> DIRECTIONS FOR THIS TASK: When you copy the data, keep every word exactly as it is and leave the pictures out.

> Plain-text document sources:

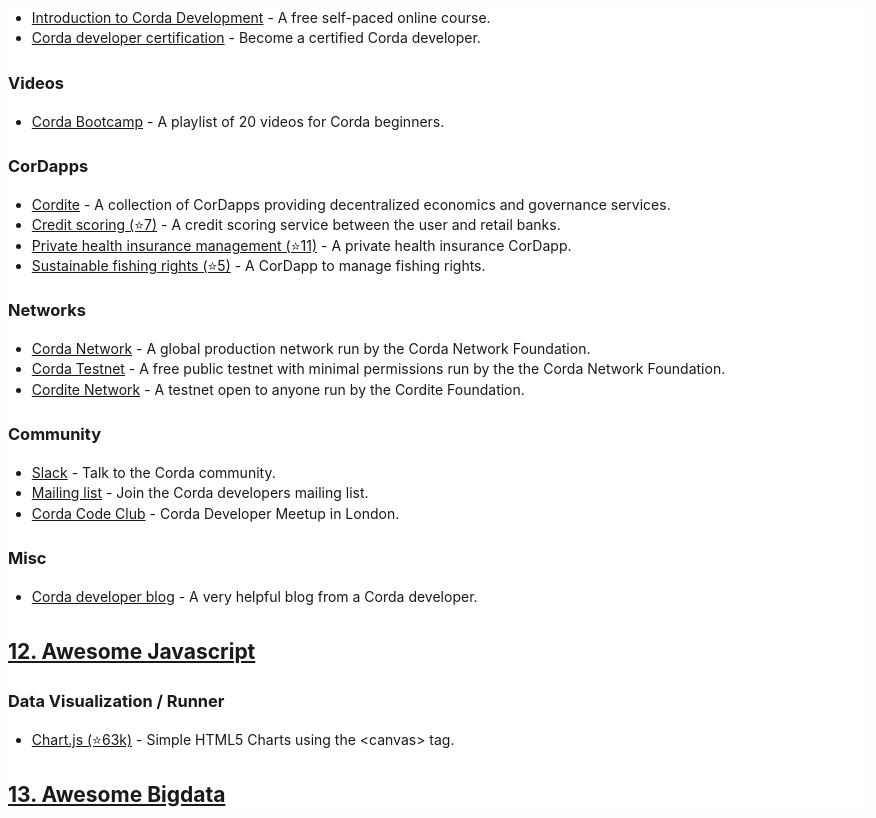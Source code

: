 *   [Introduction to Corda Development](https://www.udemy.com/course/corda-development/) - A free self-paced online course.
*   [Corda developer certification](https://www.r3.com/training-and-certification/) - Become a certified Corda developer.

### Videos

*   [Corda Bootcamp](https://www.youtube.com/playlist?list=PLi1PppB3-YrVq5Qy_RM9Qidq0eh-nL11N) - A playlist of 20 videos for Corda beginners.

### CorDapps

*   [Cordite](https://gitlab.com/cordite/cordite) - A collection of CorDapps providing decentralized economics and governance services.
*   [Credit scoring (⭐7)](https://github.com/rafaelazeredo/creditbank) - A credit scoring service between the user and retail banks.
*   [Private health insurance management (⭐11)](https://github.com/corda-codeclub/marge) - A private health insurance CorDapp.
*   [Sustainable fishing rights (⭐5)](https://github.com/joeldudleyr3/olive-oyl) - A CorDapp to manage fishing rights.

### Networks

*   [Corda Network](https://corda.network/) - A global production network run by the Corda Network Foundation.
*   [Corda Testnet](https://docs.corda.net/corda-testnet-intro.html) - A free public testnet with minimal permissions run by the the Corda Network Foundation.
*   [Cordite Network](https://cordite.foundation/) - A testnet open to anyone run by the Cordite Foundation.

### Community

*   [Slack](http://slack.corda.net/) - Talk to the Corda community.
*   [Mailing list](https://groups.io/g/corda-dev) - Join the Corda developers mailing list.
*   [Corda Code Club](https://www.meetup.com/Corda-Code-Club/) - Corda Developer Meetup in London.

### Misc

*   [Corda developer blog](https://lankydan.dev) - A very helpful blog from a Corda developer.

## [12. Awesome Javascript](/content/sorrycc/awesome-javascript/week/README.md)

### Data Visualization / Runner

*   [Chart.js (⭐63k)](https://github.com/chartjs/Chart.js) - Simple HTML5 Charts using the \<canvas> tag.

## [13. Awesome Bigdata](/content/newTendermint/awesome-bigdata/week/README.md)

> TASK SOLUTION:
Source code

: *   [Introduction to Corda Development](https://www.udemy.com/course/corda-development/) - A free self-paced online course.
*   [Corda developer certification](https://www.r3.com/training-and-certification/) - Become a certified Corda developer.

### Videos

*   [Corda Bootcamp](https://www.youtube.com/playlist?list=PLi1PppB3-YrVq5Qy_RM9Qidq0eh-nL11N) - A playlist of 20 videos for Corda beginners.

### CorDapps

*   [Cordite](https://gitlab.com/cordite/cordite) - A collection of CorDapps providing decentralized economics and governance services.
*   [Credit scoring (⭐7)](https://github.com/rafaelazeredo/creditbank) - A credit scoring service between the user and retail banks.
*   [Private health insurance management (⭐11)](https://github.com/corda-codeclub/marge) - A private health insurance CorDapp.
*   [Sustainable fishing rights (⭐5)](https://github.com/joeldudleyr3/olive-oyl) - A CorDapp to manage fishing rights.

### Networks

*   [Corda Network](https://corda.network/) - A global production network run by the Corda Network Foundation.
*   [Corda Testnet](https://docs.corda.net/corda-testnet-intro.html) - A free public testnet with minimal permissions run by the the Corda Network Foundation.
*   [Cordite Network](https://cordite.foundation/) - A testnet open to anyone run by the Cordite Foundation.

### Community

*   [Slack](http://slack.corda.net/) - Talk to the Corda community.
*   [Mailing list](https://groups.io/g/corda-dev) - Join the Corda developers mailing list.
*   [Corda Code Club](https://www.meetup.com/Corda-Code-Club/) - Corda Developer Meetup in London.

### Misc

*   [Corda developer blog](https://lankydan.dev) - A very helpful blog from a Corda developer.

## [12. Awesome Javascript](/content/sorrycc/awesome-javascript/week/README.md)

### Data Visualization / Runner

*   [Chart.js (⭐63k)](https://github.com/chartjs/Chart.js) - Simple HTML5 Charts using the \<canvas> tag.

## [13. Awesome Bigdata](/content/newTendermint/awesome-bigdata/week/README.md)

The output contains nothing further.